Fernando

Personal information
- Full name: Fernando Marcelo Campagnolo
- Date of birth: 29 January 1974 (age 51)
- Place of birth: Piracicaba, Brazil
- Height: 1.87 m (6 ft 1+1⁄2 in)
- Position(s): Defender

Senior career*
- Years: Team / Apps / (Gls)
- 1992–1999: XV de Piracicaba / - / (-)
- 1999–2007: Naval / 217 / (18)
- 2007–2009: Beira-Mar / 38 / (1)

= Fernando (footballer, born 1974) =

Brazilian footballer

Fernando Marcelo Campagnolo (born 29 January 1974) is a retired Brazilian footballer who played mostly in Portugal for ten years as a defender mainly for Naval for eight years where he is currently one of the all-time appearance leaders.
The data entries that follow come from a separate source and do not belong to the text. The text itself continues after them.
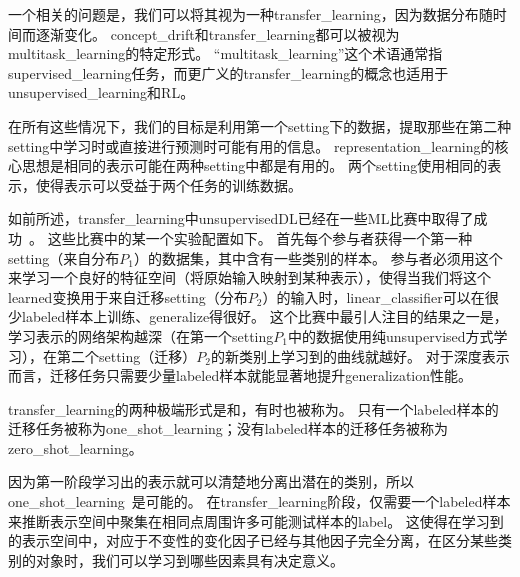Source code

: 
一个相关的问题是，我们可以将其视为一种\gls{transfer_learning}，因为数据分布随时间而逐渐变化。
\gls{concept_drift}和\gls{transfer_learning}都可以被视为\gls{multitask_learning}的特定形式。
``\gls{multitask_learning}''这个术语通常指\gls{supervised_learning}任务，而更广义的\gls{transfer_learning}的概念也适用于\gls{unsupervised_learning}和\gls{RL}。


在所有这些情况下，我们的目标是利用第一个\gls{setting}下的数据，提取那些在第二种\gls{setting}中学习时或直接进行预测时可能有用的信息。
\gls{representation_learning}的核心思想是相同的表示可能在两种\gls{setting}中都是有用的。
两个\gls{setting}使用相同的表示，使得表示可以受益于两个任务的训练数据。


如前所述，\gls{transfer_learning}中\gls{unsupervised}\gls{DL}已经在一些\gls{ML}比赛中取得了成功~\citep{UTLC+LISA-2011-small,goodfellow+all-NIPS2011}。
这些比赛中的某一个实验配置如下。
首先每个参与者获得一个第一种\gls{setting}（来自分布$P_1$）的数据集，其中含有一些类别的样本。
参与者必须用这个来学习一个良好的特征空间（将原始输入映射到某种表示），使得当我们将这个\gls{learned}变换用于来自迁移\gls{setting}（分布$P_2$）的输入时，\gls{linear_classifier}可以在很少\gls{labeled}样本上训练、\gls{generalize}得很好。
这个比赛中最引人注目的结果之一是，学习表示的网络架构越深（在第一个\gls{setting}$P_1$中的数据使用纯\gls{unsupervised}方式学习），在第二个\gls{setting}（迁移）$P_2$的新类别上学习到的曲线就越好。
对于深度表示而言，迁移任务只需要少量\gls{labeled}样本就能显著地提升\gls{generalization}性能。


\gls{transfer_learning}的两种极端形式是和，有时也被称为。
只有一个\gls{labeled}样本的迁移任务被称为\gls{one_shot_learning}；没有\gls{labeled}样本的迁移任务被称为\gls{zero_shot_learning}。


因为第一阶段学习出的表示就可以清楚地分离出潜在的类别，所以\gls{one_shot_learning}~\citep{Fei-Fei+al-2006}是可能的。
在\gls{transfer_learning}阶段，仅需要一个\gls{labeled}样本来推断表示空间中聚集在相同点周围许多可能测试样本的\gls{label}。
这使得在学习到的表示空间中，对应于不变性的变化因子已经与其他因子完全分离，在区分某些类别的对象时，我们可以学习到哪些因素具有决定意义。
He was born in Piracicaba.

==Career==
He started his career off with his local club XV de Piracicaba in which he was there for seven years. In 1999, he moved to Portugal to Naval in which he had his most successful period in which his eight years at the club he was always in the last team and became one of the most influential players to have ever played for the club with over 200 appearances for Naval. In 2007, he moved to Liga de Honra club Beira-Mar in which he played 38 times and scored one goal and in 2009 he retired from football.